For an experienced researcher, this could be a minor issue. For a Ph.D. student, it was a panicking event. I frantically tried to contact my supervisor, in a region with low cell phone coverage, but he was unreachable. I then turned to my collaborator, who suggested contacting a forestry technician working at the nearby office. With his invaluable help, I was able to obtain detailed maps of the region. I selected 13 forest stands that had received a forestry treatment in the last 23 years, and planned a new sampling design. I would use transects in all those stands, and each time we encountered a white pine, we would set a circular plot around it.
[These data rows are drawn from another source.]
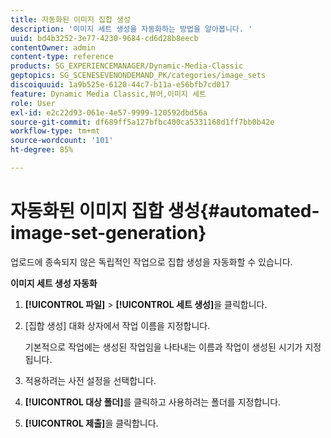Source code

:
 ```yaml
---
title: 자동화된 이미지 집합 생성
description: '이미지 세트 생성을 자동화하는 방법을 알아봅니다. '
uuid: bd4b3252-3e77-4230-9684-cd6d28b8eecb
contentOwner: admin
content-type: reference
products: SG_EXPERIENCEMANAGER/Dynamic-Media-Classic
geptopics: SG_SCENESEVENONDEMAND_PK/categories/image_sets
discoiquuid: 1a9b525e-6120-44c7-b11a-e56bfb7cd017
feature: Dynamic Media Classic,뷰어,이미지 세트
role: User
exl-id: e2c22d93-061e-4e57-9999-120592dbd56a
source-git-commit: df689ff5a127bfbc400ca5331168d1ff7bb0b42e
workflow-type: tm+mt
source-wordcount: '101'
ht-degree: 85%

---
```


# 자동화된 이미지 집합 생성{#automated-image-set-generation}

<!-- 

Comment Type: remark
Last Modified By: 
Last Modified Date: 

<p>New for 6.5</p>

 -->

업로드에 종속되지 않은 독립적인 작업으로 집합 생성을 자동화할 수 있습니다.

**이미지 세트 생성 자동화**

1. **[!UICONTROL 파일]** > **[!UICONTROL 세트 생성]**&#x200B;을 클릭합니다.
1. [집합 생성] 대화 상자에서 작업 이름을 지정합니다.

   기본적으로 작업에는 생성된 작업임을 나타내는 이름과 작업이 생성된 시기가 지정됩니다.

1. 적용하려는 사전 설정을 선택합니다.
1. **[!UICONTROL 대상 폴더]**&#x200B;를 클릭하고 사용하려는 폴더를 지정합니다.
1. **[!UICONTROL 제출]**&#x200B;을 클릭합니다.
We found the new design plan easy to follow, and we completed fieldwork without any more trouble. Buried under the more pressing needs of other chapters of my thesis, it took me months to analyze the data and a couple of years to have a manuscript. My misfortune was forgotten by almost everyone, and even for me, the adventure felt like an old story. The results brought me an additional surprise. I was expecting results similar to the previous studies, where browsing by moose (Alces alces) increases with plant diversity (Vehviläinen & Koricheva 2006; Milligan & Koricheva 2013). In my data, however, browsing by deer decreased with diversity indices such as the Shannon index, although browsing did increase with plant richness. By using multivariate analyses (principal component analysis) and an index of plant selection, it became clearer that herbivore choice was influenced by the relative abundance of species. We measured diversity using indices, such as the richness or the Shannon index, but herbivores do not perceive the environment in this manner. To them, the identity and relative abundance of the different plant resources is what matters. The key message of this article is that while diversity indices are interesting proxies for several ecological functions, they might not be as useful in plant-herbivore interactions.

If my original sampling plan had worked, I would have sampled one forest stand very precisely. That would have been interesting, but I am quite sure that diversity would have been lower than in the realized sampling plan. The results would also have been less representative of the entire area. In the end, I am not sure we would have learned as much. Perhaps more importantly for my personal development, I learned how to react to unexpected issues. So, to all the early career researchers reading this…please, don’t panic!

References:

  • Kambach, S., Kühn, I., Castagneyrol, B. & Bruelheide, H. (2016). The impact of tree diversity on different aspects of insect herbivory along a global temperature gradient – a meta-analysis. Plos One, 11, e0165815. https://doi.org/10.1371/journal.pone.0165815
  • Milligan, H.T. & Koricheva, J. (2013). Effects of tree species richness and composition on moose winter browsing damage and foraging selectivity: an experimental study. Journal of Animal Ecology, 82, 739-748. https://doi.org/10.1111/1365-2656.12049
  • Moreira, X., Abdala-Roberts, L., Rasmann, S., Castagneyrol, B. & Mooney, K.A. (2016). Plant diversity effects on insect herbivores and their natural enemies: current thinking, recent findings, and future directions. Current Opinion in Insect Science, 14, 1-7.
  • Potvin, F., Beaupré, P. & Laprise, G. (2003). The eradication of balsam fir stands by white-tailed deer on Anticosti Island, Québec: a 150-year process. Ecoscience, 10, 487-495. https://doi.org/10.1080/11956860.2003.11682796
  • Tremblay, J.-P., Huot, J. & Potvin, F. (2006). Divergent nonlinear responses of the boreal forest field layer along an experimental gradient of deer densities. Oecologia, 150, 78-88. https://doi.org/10.1007/s00442-006-0504-2
  • Vehviläinen, H. & Koricheva, J. (2006). Moose and vole browsing patterns in experimentally assembled pure and mixed forest stands. Ecography, 29, 497-506. https://doi.org/10.1111/j.0906-7590.2006.04457.x

Emilie Champagne is a specialist of plant-herbivore relationships. She completed a PhD in biology at Université Laval (Canada) in 2017 and is currently the recipient of a Mitacs Accelerate fellowship, resulting from a partnership between Université Laval, Ouranos and Ministère des Forêts, de la Faune et de Parcs du Québec.